Boombox to Bluetooth
Updated: Jan 10, 2019
When I started teaching music to kids twenty years ago, my only piece of technology was a boombox to play music. It was a big resource for me because I could play listening games with the students, analyze instrumentation and do dance games. Its hard to imagine that there was music class before iTunes and easy access to the internet, when a music teacher looking for new music would have to pour through CD bins at Tower Records and spend a fortune trying to find new material.
Well, this old dog has learned many new tricks over the last twenty years, and integrating technology into my classroom has been one of them. With the new ISTE standards, the effort to make every class a technology literacy class, is codified. One of the most accessible and easy ways to satisfy an ISTE standard is by having your music students compose their own melodies on Noteflight.com It is free and relatively simple to use, and satisfies ISTE standard 1d: Empowered Learner. On noteflight, your students can create songs with lyrics about a topic in music class, or one they are studying in another class, satisfying another ISTE standard 6b: Creative Communicator. Another great resource for the music classroom is garage band, where students can compose full arrangements with instrumentation, perhaps as the score for a music video they create as a research project on a historical piece of music, or to prove proficiency with a musical concept. This would satisfy ISTE standard 6a and 6c, as well as the Universal Design for Learning. Here is an article about many more ways to use garage band in the music and choir classroom:
The ISTE standards themselves are the subject of this amazing music video by Flocabulary, an educators group who create rap music videos about everything from science to literacy to anti-bullying, enjoy!
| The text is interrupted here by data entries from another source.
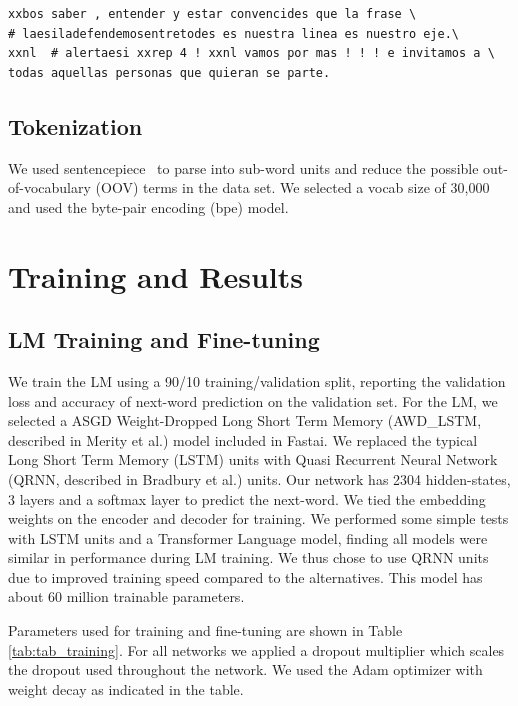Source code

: \documentclass[runningheads]{llncs}
\begin{document}
\begin{verbatim} 
xxbos saber , entender y estar convencides que la frase \
# laesiladefendemosentretodes es nuestra linea es nuestro eje.\
xxnl  # alertaesi xxrep 4 ! xxnl vamos por mas ! ! ! e invitamos a \
todas aquellas personas que quieran se parte.
\end{verbatim}

\subsection{Tokenization}
We used sentencepiece~\cite{SentencePiece:DBLP:journals/corr/abs-1808-06226} to parse into sub-word units and reduce the possible out-of-vocabulary (OOV) terms in the data set.  We selected a vocab size of 30,000 and used the byte-pair encoding (bpe) model. 

\section{Training and Results}
\label{sec:4}
\subsection{LM Training and Fine-tuning}
We train the LM using a 90/10 training/validation split, reporting the validation loss and accuracy of next-word prediction on the validation set. For the LM, we selected a ASGD Weight-Dropped Long Short Term Memory (AWD\_LSTM, described in Merity et al.\cite{Merity:DBLP:journals/corr/abs-1708-02182}) model included in Fastai. We replaced the typical Long Short Term Memory (LSTM) units with Quasi Recurrent Neural Network (QRNN, described in Bradbury et al.\cite{Bradbury:DBLP:journals/corr/BradburyMXS16}) units.  Our network has 2304 hidden-states, 3 layers and a softmax layer to predict the next-word.  We tied the embedding weights\cite{WeightTie:DBLP:journals/corr/PressW16} on the encoder and decoder for training.  We performed some simple tests with LSTM units and a Transformer Language model, finding all models were similar in performance during LM training. We thus chose to use QRNN units due to improved training speed compared to the alternatives. This model has about 60 million trainable parameters.  

Parameters used for training and fine-tuning are shown in Table \ref{tab:tab_training}.
For all networks we applied a dropout multiplier which scales the dropout used throughout the network.  We used the Adam optimizer with weight decay as indicated in the table.  
\end{document}
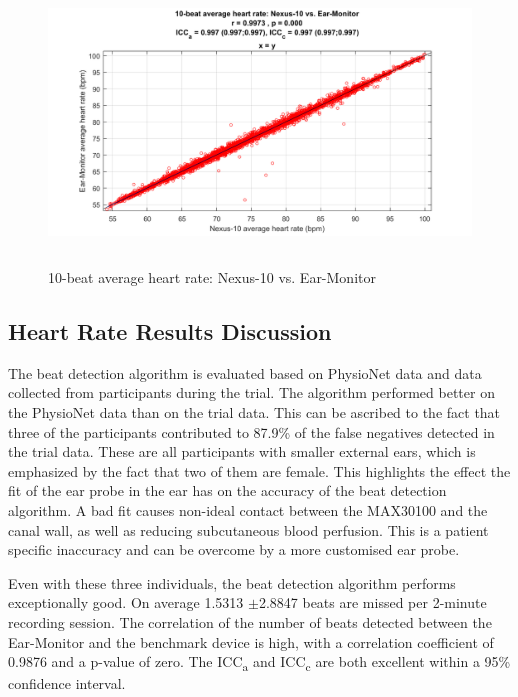 \begin{figure}[H]
   \centering
   \includegraphics[width=12cm,height=7.5cm]{figs/HeartRateScatter.png}
   \caption{10-beat average heart rate: Nexus-10 vs. Ear-Monitor}
   \label{fig:HeartRateScatter}
\end{figure}

\subsection{Heart Rate Results Discussion}
The beat detection algorithm is evaluated based on PhysioNet data and data collected from participants during the trial. The algorithm performed better on the PhysioNet data than on the trial data. This can be ascribed to the fact that three of the participants contributed to 87.9\% of the false negatives detected in the trial data. These are all participants with smaller external ears, which is emphasized by the fact that two of them are female. This highlights the effect the fit of the ear probe in the ear has on the accuracy of the beat detection algorithm. A bad fit causes non-ideal contact between the MAX30100 and the canal wall, as well as reducing subcutaneous blood perfusion.  This is a patient specific inaccuracy and can be overcome by a more customised ear probe.

\medskip

Even with these three individuals, the beat detection algorithm performs exceptionally good. On average 1.5313 $\pm$2.8847 beats are missed per 2-minute recording session. The correlation of the number of beats detected between the Ear-Monitor and the benchmark device is high, with a correlation coefficient of 0.9876 and a p-value of zero. The ICC\textsubscript{a} and ICC\textsubscript{c} are both excellent within a 95\% confidence interval.

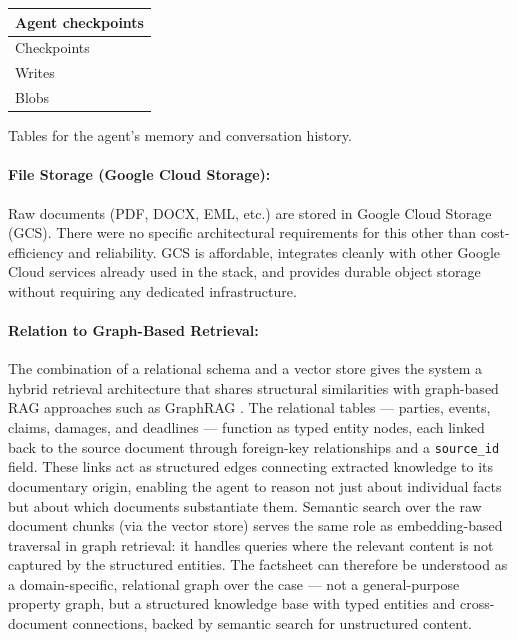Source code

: \hfill
\begin{minipage}[t]{0.32\textwidth}
  \centering
  \renewcommand{\arraystretch}{1.1}
  \begin{tabular}{|l|}
    \hline
    \textbf{Agent checkpoints} \\ \hline
    Checkpoints \\ \hline
    Writes      \\ \hline
    Blobs       \\ \hline
  \end{tabular}
  
  \vspace{1em}
  
  \small Tables for the agent's memory and conversation history.
\end{minipage}

\paragraph{File Storage (Google Cloud Storage):}
Raw documents (PDF, DOCX, EML, etc.) are stored in Google Cloud Storage (GCS). There were no specific architectural requirements for this other than cost-efficiency and reliability. GCS is affordable, integrates cleanly with other Google Cloud services already used in the stack, and provides durable object storage without requiring any dedicated infrastructure.

\paragraph{Relation to Graph-Based Retrieval:}
The combination of a relational schema and a vector store gives the system a hybrid
retrieval architecture that shares structural similarities with graph-based RAG
approaches such as GraphRAG \cite{edge2025localglobalgraphrag}. The relational tables
--- parties, events, claims, damages, and deadlines --- function as typed entity nodes,
each linked back to the source document through foreign-key relationships and a
\texttt{source\_id} field. These links act as structured edges connecting extracted
knowledge to its documentary origin, enabling the agent to reason not just about
individual facts but about which documents substantiate them. Semantic search over the
raw document chunks (via the vector store) serves the same role as embedding-based
traversal in graph retrieval: it handles queries where the relevant content is not
captured by the structured entities. The factsheet can therefore be understood as a
domain-specific, relational graph over the case --- not a general-purpose property
graph, but a structured knowledge base with typed entities and cross-document
connections, backed by semantic search for unstructured content.

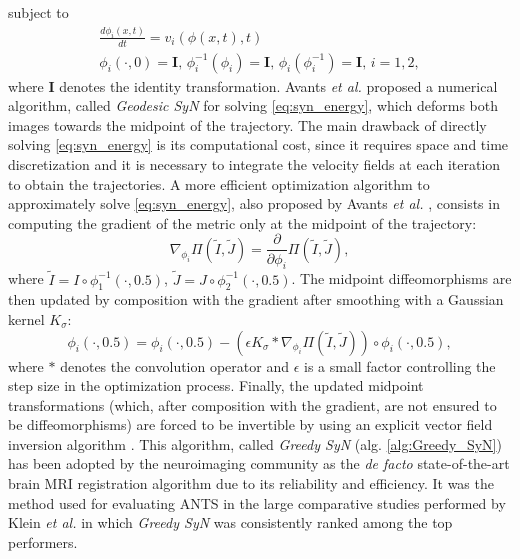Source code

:subject to
\begin{equation}\label{eq:syn_energy_constraints}
    \begin{array}{l}
        \frac{d\phi_{i}(x, t)}{dt} = v_{i}(\phi(x,t),t)\\
        \phi_{i}(\cdot, 0) = \mathbf{I},\, \phi_{i}^{-1}(\phi_{i}) = \mathbf{I},\, \phi_{i}(\phi_{i}^{-1}) = \mathbf{I},\, i=1,2,
    \end{array}
\end{equation}
where $\mathbf{I}$ denotes the identity transformation. Avants {\it et al.} \cite{Avants2006} proposed a numerical algorithm, called \textit{Geodesic SyN} for solving \eqref{eq:syn_energy}, which deforms both images towards the midpoint of the trajectory. The main drawback of directly solving \eqref{eq:syn_energy} is its computational cost, since it requires space and time discretization and it is necessary to integrate the velocity fields at each iteration to obtain the trajectories. A more efficient optimization algorithm to approximately solve \eqref{eq:syn_energy}, also proposed by Avants {\it et al.} \cite{Avants2008, Avants2011}, consists in computing the gradient of the metric only at the midpoint of the trajectory:
\begin{equation}\label{eq:grad_metric}
    \nabla_{\phi_{i}} \Pi(\tilde{I}, \tilde{J}) = \frac{\partial}{\partial \phi_{i}} \Pi \left( \tilde{I}, \tilde{J}\right),
\end{equation}
where $\tilde{I} = I \circ \phi_{1}^{-1}(\cdot, 0.5)$, $\tilde{J} = J \circ \phi_{2}^{-1}(\cdot, 0.5)$. The midpoint diffeomorphisms are then updated by composition with the gradient after smoothing with a Gaussian kernel $K_{\sigma}$:
\begin{equation}\label{eq:gsyn_update}
    \phi_{i}(\cdot, 0.5) = \phi_{i}(\cdot, 0.5) - \left( \epsilon K_{\sigma} \ast \nabla_{\phi_{i}} \Pi(\tilde{I}, \tilde{J}) \right) \circ \phi_{i}(\cdot, 0.5),
\end{equation}
where $\ast$ denotes the convolution operator and $\epsilon$ is a small factor controlling the step size in the optimization process. Finally, the updated midpoint transformations (which, after composition with the gradient, are not ensured to be diffeomorphisms) are forced to be invertible by using an explicit vector field inversion algorithm \cite{Chen2008}. This algorithm, called \textit{Greedy SyN} (alg. \ref{alg:Greedy_SyN}) has been adopted by the neuroimaging community as the \textit{de facto} state-of-the-art brain MRI registration algorithm due to its reliability and efficiency. It was the method used for evaluating ANTS \cite{Avants2011} in the large comparative studies performed by Klein {\it et al.} \cite{Klein2009, Klein2010} in which \textit{Greedy SyN} was consistently ranked among the top performers.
And finally, as astounding as all of the music technology that has been created in the last twenty years is, (for example, this piece of technology is called BrickTable and is a surface that can take any two-dimensional pieces of information such as maps or weather data, and turn them into music: https://www.youtube.com/watch?v=45p_TPtQjR0&t=32s) and as accessible technology has made music creation, there will never be a better feeling than banging on a drum, strumming a guitar with all your passion, or belting out your swan song into the mic. So music teachers don't ever need to worry that technology is making them obsolete. To the contrary, if we embrace it and keep up, the technology-literate music classroom can be the most relevant classroom in the school!